The One who now bore these divine titles “was no longer a monstrous figure, half God and half man, claiming both natures and possessing neither. . . . Here was one instead whom she could follow, a god indeed and a man as well — a god become human, and a man because so divine.”
But Felsenburgh didn’t remain the man of peace he at first seemed. He took brutal steps to crush faithful Catholics. He imposed compulsory worship — worship of Man, not God. The Christian festivals were replaced by festivals celebrating the new humanistic religion, with an apostate Catholic priest placed in charge of the development of a suitable secular ritual.

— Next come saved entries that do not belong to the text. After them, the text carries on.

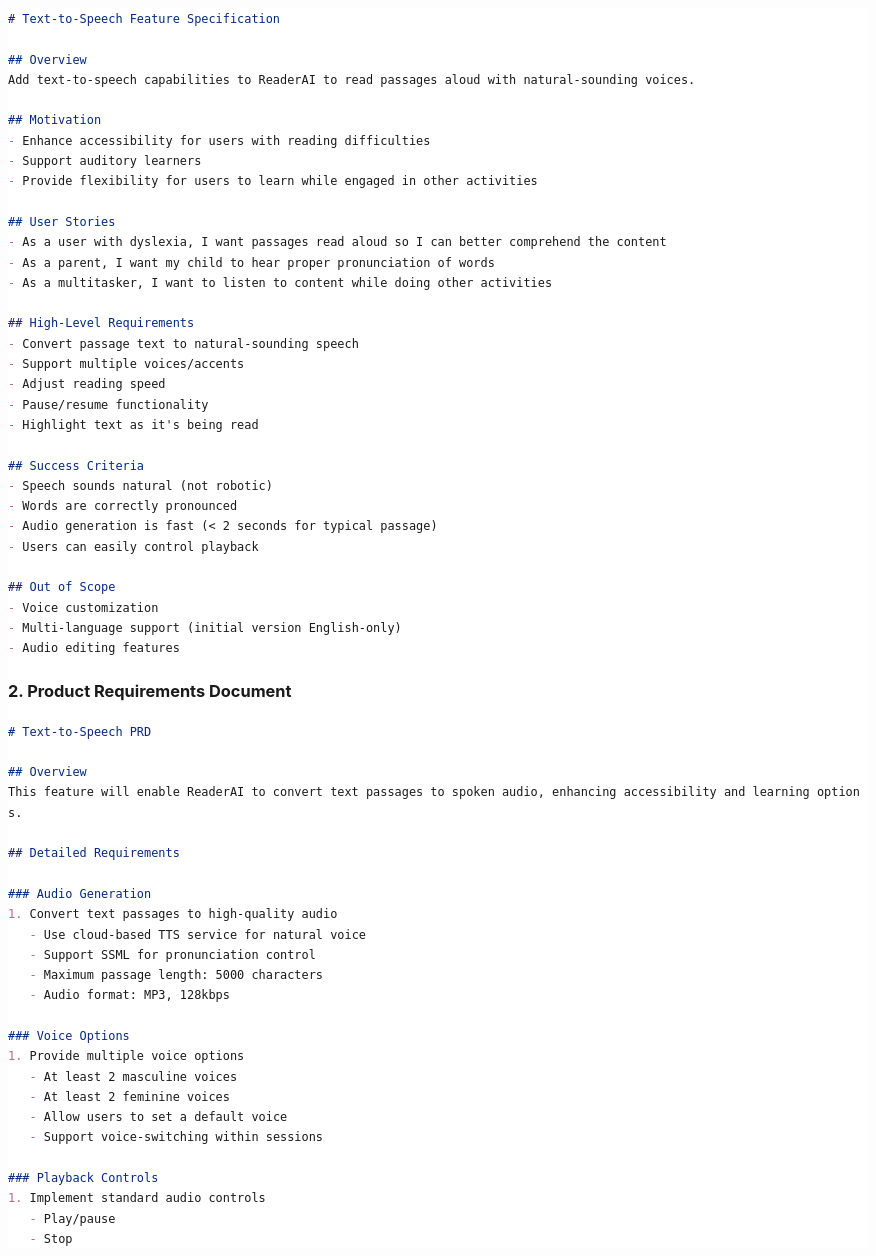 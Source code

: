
```markdown
# Text-to-Speech Feature Specification

## Overview
Add text-to-speech capabilities to ReaderAI to read passages aloud with natural-sounding voices.

## Motivation
- Enhance accessibility for users with reading difficulties
- Support auditory learners
- Provide flexibility for users to learn while engaged in other activities

## User Stories
- As a user with dyslexia, I want passages read aloud so I can better comprehend the content
- As a parent, I want my child to hear proper pronunciation of words
- As a multitasker, I want to listen to content while doing other activities

## High-Level Requirements
- Convert passage text to natural-sounding speech
- Support multiple voices/accents
- Adjust reading speed
- Pause/resume functionality
- Highlight text as it's being read

## Success Criteria
- Speech sounds natural (not robotic)
- Words are correctly pronounced
- Audio generation is fast (< 2 seconds for typical passage)
- Users can easily control playback

## Out of Scope
- Voice customization
- Multi-language support (initial version English-only)
- Audio editing features
```

### 2. Product Requirements Document

```markdown
# Text-to-Speech PRD

## Overview
This feature will enable ReaderAI to convert text passages to spoken audio, enhancing accessibility and learning options.

## Detailed Requirements

### Audio Generation
1. Convert text passages to high-quality audio
   - Use cloud-based TTS service for natural voice
   - Support SSML for pronunciation control
   - Maximum passage length: 5000 characters
   - Audio format: MP3, 128kbps

### Voice Options
1. Provide multiple voice options
   - At least 2 masculine voices
   - At least 2 feminine voices
   - Allow users to set a default voice
   - Support voice-switching within sessions

### Playback Controls
1. Implement standard audio controls
   - Play/pause
   - Stop
```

Catholicism was the principal enemy, for it constituted the only great threat to a universal Religion of Man. It was, according to the Antichrist, high treason against Man, for it asserted a transcendent supernatural authority — God. So it must be removed from the world.
The turning point for Mabel was the passing of a law that everyone will be questioned as to whether they believe in God, and will be put to death if they confess that they do. She was unable to accept the apparently logical consequences of the secular humanism with which she had been indoctrinated, yet was unable to refute it. She assumed it was true, yet found it revolting.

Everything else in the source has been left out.